The simple fact that 1 Bitcoin is roughly worth around $3,800 today would have anyone feeling a little envious, but that’s not why you’re here. It’s all about the hidden technology that underlies bitcoin – blockchain.
What is Blockchain?
Blockchain is used to record bitcoin transactions, and it’s at the heart of other virtual currencies, but it can also be used for other purposes that could prove worthy for municipalities.
Essentially, a blockchain is a decentralized, digital, public ledger that keeps track of transactions between participants. These transactions can be anything from tracking records, smart contracts that facilitate business affairs and even purchases made. These transactions are permanently stored in a “block” that is linked to and from respective blocks. Still a little lost? All of this tech talk can be confusing; thankfully Harvard Business Review identified the 5 basic principles behind the open source.
Now that you've got the gist of how a blockchain works, you may be asking yourself what makes a new organizational method so exciting?
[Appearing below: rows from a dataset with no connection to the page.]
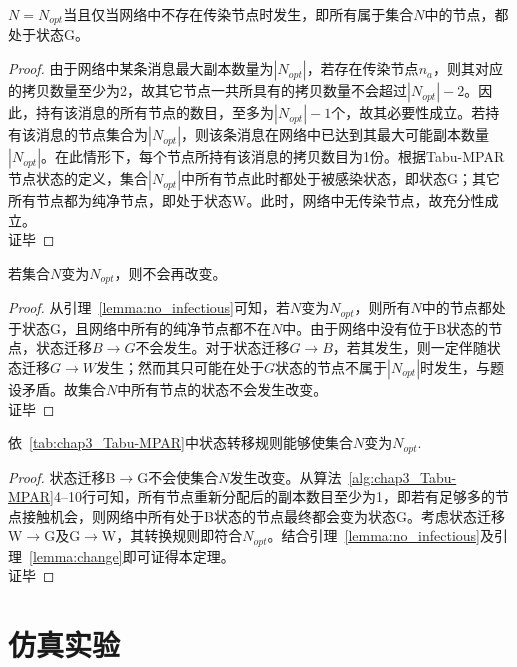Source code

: \begin{lemma}
$N=N_{opt}$当且仅当网络中不存在传染节点时发生，即所有属于集合$N$中的节点，都处于状态G。
\label{lemma:no_infectious}
\end{lemma}
\begin{proof}
由于网络中某条消息最大副本数量为$|N_{opt}|$，若存在传染节点$n_a$，则其对应的拷贝数量至少为2，故其它节点一共所具有的拷贝数量不会超过$|N_{opt}|-2$。因此，持有该消息的所有节点的数目，至多为$|N_{opt}|-1$个，故其必要性成立。若持有该消息的节点集合为$|N_{opt}|$，则该条消息在网络中已达到其最大可能副本数量$|N_{opt}|$。在此情形下，每个节点所持有该消息的拷贝数目为1份。根据Tabu-MPAR节点状态的定义，集合$|N_{opt}|$中所有节点此时都处于被感染状态，即状态G；其它所有节点都为纯净节点，即处于状态W。此时，网络中无传染节点，故充分性成立。\\
证毕
\end{proof}



\begin{lemma}
若集合$N$变为$N_{opt}$，则不会再改变。
\label{lemma:change}
\end{lemma}
\begin{proof}
从引理~\ref{lemma:no_infectious}可知，若$N$变为$N_{opt}$，则所有$N$中的节点都处于状态G，且网络中所有的纯净节点都不在$N$中。由于网络中没有位于B状态的节点，状态迁移$B\rightarrow G$不会发生。对于状态迁移$G\rightarrow B$，若其发生，则一定伴随状态迁移$G\rightarrow W$发生；然而其只可能在处于$G$状态的节点不属于$|N_{opt}|$时发生，与题设矛盾。故集合$N$中所有节点的状态不会发生改变。\\
证毕
\end{proof}

\begin{theorem}
依\tablename~\ref{tab:chap3_Tabu-MPAR}中状态转移规则能够使集合$N$变为$N_{opt}$.
\end{theorem}
\begin{proof}
状态迁移B$\rightarrow$G不会使集合$N$发生改变。从算法~\ref{alg:chap3_Tabu-MPAR}4--10行可知，所有节点重新分配后的副本数目至少为1，即若有足够多的节点接触机会，则网络中所有处于B状态的节点最终都会变为状态G。考虑状态迁移W$\rightarrow$G及G$\rightarrow$W，其转换规则即符合$N_{opt}$。结合引理~\ref{lemma:no_infectious}及引理~\ref{lemma:change}即可证得本定理。\\
证毕
\end{proof}


\section{仿真实验}
\label{chap3:仿真实验}


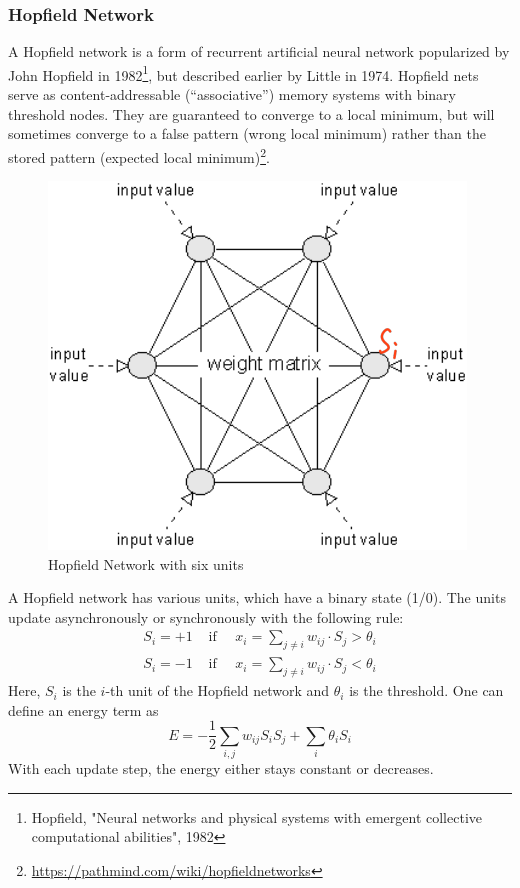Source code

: \documentclass[main]{subfiles}
\begin{document}
\subsubsection{Hopfield Network}
A Hopfield network is a form of recurrent artificial neural network popularized by John Hopfield in 1982\footnote{Hopfield, "Neural networks and physical systems with emergent collective computational abilities", 1982}, but described earlier by Little in 1974. Hopfield nets serve as content-addressable (“associative”) memory systems with binary threshold nodes. They are guaranteed to converge to a local minimum, but will sometimes converge to a false pattern (wrong local minimum) rather than the stored pattern (expected local minimum)\footnote{\url{https://pathmind.com/wiki/hopfieldnetworks}}.
%
\begin{figure}[H]
    \centering
    \includegraphics[width=0.6\linewidth]{13_LearningInRecurrentNeuronalNetworks/figures/hopfield.png}
    \caption{Hopfield Network with six units}
    \label{fig:lstm_many}
\end{figure}
%
A Hopfield network has various units, which have a binary state (1/0). The units update asynchronously or synchronously with the following rule:
\[
\begin{array}{ll}
{S_{i}=+1} & {\text { if } \quad x_{i}=\sum_{j \neq i} w_{i j} \cdot S_{j}>\theta_i} \\
{S_{i}=-1} & {\text { if } \quad x_{i}=\sum_{j \neq i} w_{i j} \cdot S_{j}<\theta_i}
\end{array}
\]
Here, $S_i$ is the $i$-th unit of the Hopfield network and $\theta_i$ is the threshold. One can define an energy term as
\begin{equation}
E=-\frac{1}{2} \sum_{i, j} w_{i j} S_{i} S_{j}+\sum_{i} \theta_{i} S_{i}
\end{equation}
With each update step, the energy either stays constant or decreases. 
\end{document}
There are many ways that a municipality, and the organizations and businesses within it, could benefit from blockchain technology. For example, in July, Delaware signed a $738 million contract with IBM to design a business filing system that is built on blockchain tech to track stocks and collateral assets in real-time.
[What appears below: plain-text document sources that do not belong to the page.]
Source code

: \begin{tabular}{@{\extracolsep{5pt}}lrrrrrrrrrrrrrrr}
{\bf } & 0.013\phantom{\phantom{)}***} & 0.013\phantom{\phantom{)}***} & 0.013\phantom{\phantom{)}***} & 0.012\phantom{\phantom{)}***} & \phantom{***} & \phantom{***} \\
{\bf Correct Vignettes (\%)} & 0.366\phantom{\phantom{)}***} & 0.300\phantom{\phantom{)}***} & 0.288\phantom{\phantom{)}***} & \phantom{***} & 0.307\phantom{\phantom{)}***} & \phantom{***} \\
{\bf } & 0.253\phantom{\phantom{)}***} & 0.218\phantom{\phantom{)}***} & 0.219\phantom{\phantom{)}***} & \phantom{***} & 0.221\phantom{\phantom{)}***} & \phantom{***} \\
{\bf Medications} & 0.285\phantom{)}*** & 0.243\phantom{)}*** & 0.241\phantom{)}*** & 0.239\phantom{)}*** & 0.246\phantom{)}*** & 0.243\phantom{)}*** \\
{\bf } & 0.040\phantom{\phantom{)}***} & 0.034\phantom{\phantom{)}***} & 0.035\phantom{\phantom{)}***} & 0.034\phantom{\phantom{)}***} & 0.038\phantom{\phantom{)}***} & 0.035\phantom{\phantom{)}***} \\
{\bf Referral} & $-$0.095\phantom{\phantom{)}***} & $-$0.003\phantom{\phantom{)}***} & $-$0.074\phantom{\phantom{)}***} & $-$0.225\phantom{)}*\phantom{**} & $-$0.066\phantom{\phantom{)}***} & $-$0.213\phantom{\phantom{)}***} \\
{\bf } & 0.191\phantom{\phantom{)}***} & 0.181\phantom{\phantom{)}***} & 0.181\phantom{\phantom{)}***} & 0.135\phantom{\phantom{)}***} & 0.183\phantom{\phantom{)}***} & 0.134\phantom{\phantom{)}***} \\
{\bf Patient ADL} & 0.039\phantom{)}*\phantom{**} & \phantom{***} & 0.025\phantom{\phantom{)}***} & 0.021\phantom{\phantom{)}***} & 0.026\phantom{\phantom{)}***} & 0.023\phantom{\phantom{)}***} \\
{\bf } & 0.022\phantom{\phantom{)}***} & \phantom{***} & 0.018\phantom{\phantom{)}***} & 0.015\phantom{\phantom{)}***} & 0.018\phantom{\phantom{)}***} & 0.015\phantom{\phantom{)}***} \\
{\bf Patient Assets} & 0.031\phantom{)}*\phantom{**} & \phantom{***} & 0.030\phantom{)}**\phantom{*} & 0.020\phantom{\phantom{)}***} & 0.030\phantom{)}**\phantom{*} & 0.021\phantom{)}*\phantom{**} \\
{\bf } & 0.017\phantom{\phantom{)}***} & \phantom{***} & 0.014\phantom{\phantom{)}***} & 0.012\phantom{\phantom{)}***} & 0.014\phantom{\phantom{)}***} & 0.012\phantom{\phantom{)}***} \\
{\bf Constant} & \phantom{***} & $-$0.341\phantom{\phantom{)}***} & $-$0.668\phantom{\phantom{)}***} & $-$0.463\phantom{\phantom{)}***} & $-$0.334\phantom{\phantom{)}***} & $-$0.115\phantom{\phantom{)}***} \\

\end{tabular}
More benefits associated with a blockchain include the following:
A Sense of Security
This particular network differs from what we’re used to seeing online. How so? Blockchain security methods involve encryption technology, making it harder for hackers to infiltrate this method compared to the old “username/password” system. That’s just the tip of the iceberg, so stay with me on this one.
The larger your blockchain, the more secure it is. According to CSO, in order for a hacker to compromise a blockchain, the attacker needs to compromise over 50 percent of the participants or blocks — and do so faster than new blocks are created. Still not sold? Let’s talk decentralization.
Decentralization
Because a blockchain is decentralized technology, the data being stored within the blocks is stored across its entire network. The exclusion of a central authority adds another sense of security due to the simple fact that there is no central point that is exposed to hackers and it puts the individual participants in control.
Cut Out the Middle Man
Another decentralization perk: there’s no need for banks, lawyers or accountants. Rather, this distributed ledger gives you the benefit of utilizing consensus protocols when validating transactions. Not only are you saving money, but you're also minimizing the human error that could come along with third-party involvement. What’s a consensus protocol?
A consensus protocol is an agreement between various devices across a network. Essentially, it's the rules that all participants within the blockchain must follow when communicating and completing transactions with each other.
So there it is, your quick lesson on blockchains. There are so many bits and pieces that go into this complex technology, and there is still much that needs to be understood. But why not get a head start by getting a better understanding on how the digital ledger works and keeping an eye out for cities that incorporate the emerging application? After all, the adoption of this technology could possibly move us closer to a more cost-efficient, secure and fast future that is the digital age.